Introduction

En 2020, les ventes de véhicules électriques (VE) et hybrides ont connu une forte expansion en Europe, au même moment que les ventes de véhicules thermiques ont reculé. Le marché global des batteries accélère lui aussi fortement, avec de nouvelles technologies en préparation et une diffusion accrue d’usages hors VE, en particulier dans le stockage stationnaire à grande échelle. Fait frappant, des secteurs variés, non limités au secteur de l’automobile, s’intéressent de près à la question de la production et aux applications des batteries tout au long de leur cycle de vie. Dans ces conditions, les roadmaps technologiques intègrent-elles le fait que la question des batteries dépasse largement celle du VE ?

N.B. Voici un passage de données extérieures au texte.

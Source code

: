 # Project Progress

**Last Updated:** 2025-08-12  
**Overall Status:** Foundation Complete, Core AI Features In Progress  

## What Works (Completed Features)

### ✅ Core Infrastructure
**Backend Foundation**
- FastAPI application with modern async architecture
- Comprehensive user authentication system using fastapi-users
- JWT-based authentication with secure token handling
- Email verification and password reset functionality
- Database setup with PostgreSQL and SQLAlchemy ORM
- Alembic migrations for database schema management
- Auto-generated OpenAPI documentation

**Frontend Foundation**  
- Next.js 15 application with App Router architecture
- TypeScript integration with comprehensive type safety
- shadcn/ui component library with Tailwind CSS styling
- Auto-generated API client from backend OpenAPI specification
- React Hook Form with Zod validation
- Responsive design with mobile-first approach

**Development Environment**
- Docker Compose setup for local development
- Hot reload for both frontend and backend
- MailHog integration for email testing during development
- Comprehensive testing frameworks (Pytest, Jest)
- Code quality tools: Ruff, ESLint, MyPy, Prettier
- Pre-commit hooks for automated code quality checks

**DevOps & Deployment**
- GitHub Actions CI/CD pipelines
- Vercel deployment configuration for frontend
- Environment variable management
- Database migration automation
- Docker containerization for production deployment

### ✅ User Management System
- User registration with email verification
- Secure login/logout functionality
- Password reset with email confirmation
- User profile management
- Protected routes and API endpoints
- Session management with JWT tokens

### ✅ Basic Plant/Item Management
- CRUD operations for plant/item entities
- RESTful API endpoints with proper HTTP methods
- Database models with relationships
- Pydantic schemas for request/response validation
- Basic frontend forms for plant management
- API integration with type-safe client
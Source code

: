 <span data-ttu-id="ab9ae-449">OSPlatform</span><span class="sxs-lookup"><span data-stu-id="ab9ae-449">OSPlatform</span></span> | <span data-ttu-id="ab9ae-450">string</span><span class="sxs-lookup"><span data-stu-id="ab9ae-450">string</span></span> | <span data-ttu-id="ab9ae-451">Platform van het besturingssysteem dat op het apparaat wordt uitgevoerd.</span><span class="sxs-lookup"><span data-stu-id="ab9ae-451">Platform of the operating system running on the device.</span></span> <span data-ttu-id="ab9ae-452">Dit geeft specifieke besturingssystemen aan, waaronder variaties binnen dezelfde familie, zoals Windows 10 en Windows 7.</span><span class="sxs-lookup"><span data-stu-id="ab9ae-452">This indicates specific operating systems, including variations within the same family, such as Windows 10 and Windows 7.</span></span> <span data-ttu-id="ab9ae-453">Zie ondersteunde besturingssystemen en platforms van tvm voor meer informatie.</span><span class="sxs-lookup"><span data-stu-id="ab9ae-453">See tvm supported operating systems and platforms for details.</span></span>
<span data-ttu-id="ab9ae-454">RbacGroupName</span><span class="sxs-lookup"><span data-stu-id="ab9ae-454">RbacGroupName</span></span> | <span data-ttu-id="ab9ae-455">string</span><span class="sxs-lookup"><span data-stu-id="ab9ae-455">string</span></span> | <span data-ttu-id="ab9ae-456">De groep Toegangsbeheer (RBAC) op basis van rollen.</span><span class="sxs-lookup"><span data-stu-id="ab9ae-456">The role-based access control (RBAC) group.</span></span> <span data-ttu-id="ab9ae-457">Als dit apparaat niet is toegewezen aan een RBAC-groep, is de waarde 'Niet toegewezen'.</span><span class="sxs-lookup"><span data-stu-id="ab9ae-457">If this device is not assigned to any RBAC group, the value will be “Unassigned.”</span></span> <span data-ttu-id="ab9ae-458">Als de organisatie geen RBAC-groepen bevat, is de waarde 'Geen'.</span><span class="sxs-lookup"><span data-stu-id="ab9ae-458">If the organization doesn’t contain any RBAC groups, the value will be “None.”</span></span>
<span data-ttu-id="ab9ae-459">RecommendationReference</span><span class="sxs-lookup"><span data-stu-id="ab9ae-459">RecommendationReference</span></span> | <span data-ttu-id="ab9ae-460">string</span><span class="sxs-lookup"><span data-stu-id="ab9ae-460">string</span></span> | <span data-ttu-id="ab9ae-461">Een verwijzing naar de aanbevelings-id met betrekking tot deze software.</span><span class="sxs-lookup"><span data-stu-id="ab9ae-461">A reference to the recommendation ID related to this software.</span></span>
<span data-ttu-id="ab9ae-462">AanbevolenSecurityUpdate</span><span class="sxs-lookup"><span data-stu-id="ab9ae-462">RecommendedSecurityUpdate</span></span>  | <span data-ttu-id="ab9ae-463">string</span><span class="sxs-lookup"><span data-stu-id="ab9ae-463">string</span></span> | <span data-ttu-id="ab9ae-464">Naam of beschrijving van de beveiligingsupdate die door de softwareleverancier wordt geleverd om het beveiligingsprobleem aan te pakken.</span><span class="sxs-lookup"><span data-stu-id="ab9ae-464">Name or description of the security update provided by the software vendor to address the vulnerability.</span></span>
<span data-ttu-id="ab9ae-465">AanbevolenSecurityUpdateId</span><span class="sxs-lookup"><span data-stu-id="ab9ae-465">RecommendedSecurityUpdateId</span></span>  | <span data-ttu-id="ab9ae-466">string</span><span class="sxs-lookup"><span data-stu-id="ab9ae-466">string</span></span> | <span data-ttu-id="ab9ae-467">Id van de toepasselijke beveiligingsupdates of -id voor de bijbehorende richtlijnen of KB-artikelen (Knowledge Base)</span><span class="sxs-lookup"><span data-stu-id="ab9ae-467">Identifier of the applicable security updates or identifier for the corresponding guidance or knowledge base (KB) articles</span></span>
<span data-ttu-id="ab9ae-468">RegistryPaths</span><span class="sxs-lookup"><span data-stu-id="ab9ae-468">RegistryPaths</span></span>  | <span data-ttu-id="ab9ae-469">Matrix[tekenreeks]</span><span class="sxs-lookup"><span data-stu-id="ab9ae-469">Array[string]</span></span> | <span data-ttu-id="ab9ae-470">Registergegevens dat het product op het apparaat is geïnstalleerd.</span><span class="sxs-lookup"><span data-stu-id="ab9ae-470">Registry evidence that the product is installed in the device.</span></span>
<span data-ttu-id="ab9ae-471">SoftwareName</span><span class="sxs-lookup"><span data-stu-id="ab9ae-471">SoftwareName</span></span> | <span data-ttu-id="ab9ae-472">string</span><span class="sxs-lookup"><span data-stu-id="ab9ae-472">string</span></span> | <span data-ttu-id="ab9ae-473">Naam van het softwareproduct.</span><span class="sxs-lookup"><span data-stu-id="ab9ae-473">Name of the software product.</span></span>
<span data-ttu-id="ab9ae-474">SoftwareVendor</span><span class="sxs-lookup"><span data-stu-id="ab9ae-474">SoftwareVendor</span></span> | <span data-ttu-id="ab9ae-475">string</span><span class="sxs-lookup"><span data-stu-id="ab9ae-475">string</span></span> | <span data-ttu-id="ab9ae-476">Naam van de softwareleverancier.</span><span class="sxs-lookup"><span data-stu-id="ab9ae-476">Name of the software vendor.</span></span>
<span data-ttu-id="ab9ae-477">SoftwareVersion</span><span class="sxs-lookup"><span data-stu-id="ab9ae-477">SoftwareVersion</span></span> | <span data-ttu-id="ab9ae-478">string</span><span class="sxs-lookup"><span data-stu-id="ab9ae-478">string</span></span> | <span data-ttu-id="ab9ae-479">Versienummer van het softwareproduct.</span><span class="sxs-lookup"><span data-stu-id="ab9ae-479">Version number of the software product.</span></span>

Pour répondre à la question, regardons :

  • Ce que fait Tesla ;
  • Les perspectives d’amélioration technologique des batteries ; 
  • Une application importante : le stockage d’énergie à grande échelle ; 
  • Le lien entre batteries et usines intelligentes.

 

1. L’approche systémique selon Tesla

1.a. $TSLA a fait x2 en 4 mois

Tesla, Inc. Common Stock (TSLA) Stock Quotes

Source : Google Finance

Commençons par l’évolution récente du cours en bourse et un lien vers notre précédent article parlant de Tesla. En résumé : Tesla progresse à tous les niveaux, joue toujours aussi brillamment la carte de la vente de crédits carbone à ses concurrents thermiques, mais représente encore en 2019 à peine une demi vente de véhicules sur cent dans le monde, à comparer avec VW (12%) et Toyota (12%).

 

1.b. Annonces récentes concernant l’approvisionnement, la fabrication et le recyclage de batteries

Le “Battery Day” de Tesla organisé le 22 septembre dernier a été l’occasion de rappeler que la substitution totale à l’ensemble de l’industrie automobile ne constitue que l’un des objectifs de Tesla, qui vise également le marché du stockage de l’énergie issue de sources renouvelables.
Avec un niveau visé de production permettant la fourniture de 20 térawatts-heure d’énergie, cette ambition exige la maîtrise de l’ensemble de la chaîne d’approvisionnement des batteries, et l’élimination de toute dépendance en métaux présentant des risques d’approvisionnement. Ces risques et limites concernent tout particulièrement le cobalt et le nickel. La disponibilité de batteries usagées étant vouée à augmenter dans les années qui viennent, le recyclage va aussi contribuer à renforcer la stabilité de l’approvisionnement en composantes.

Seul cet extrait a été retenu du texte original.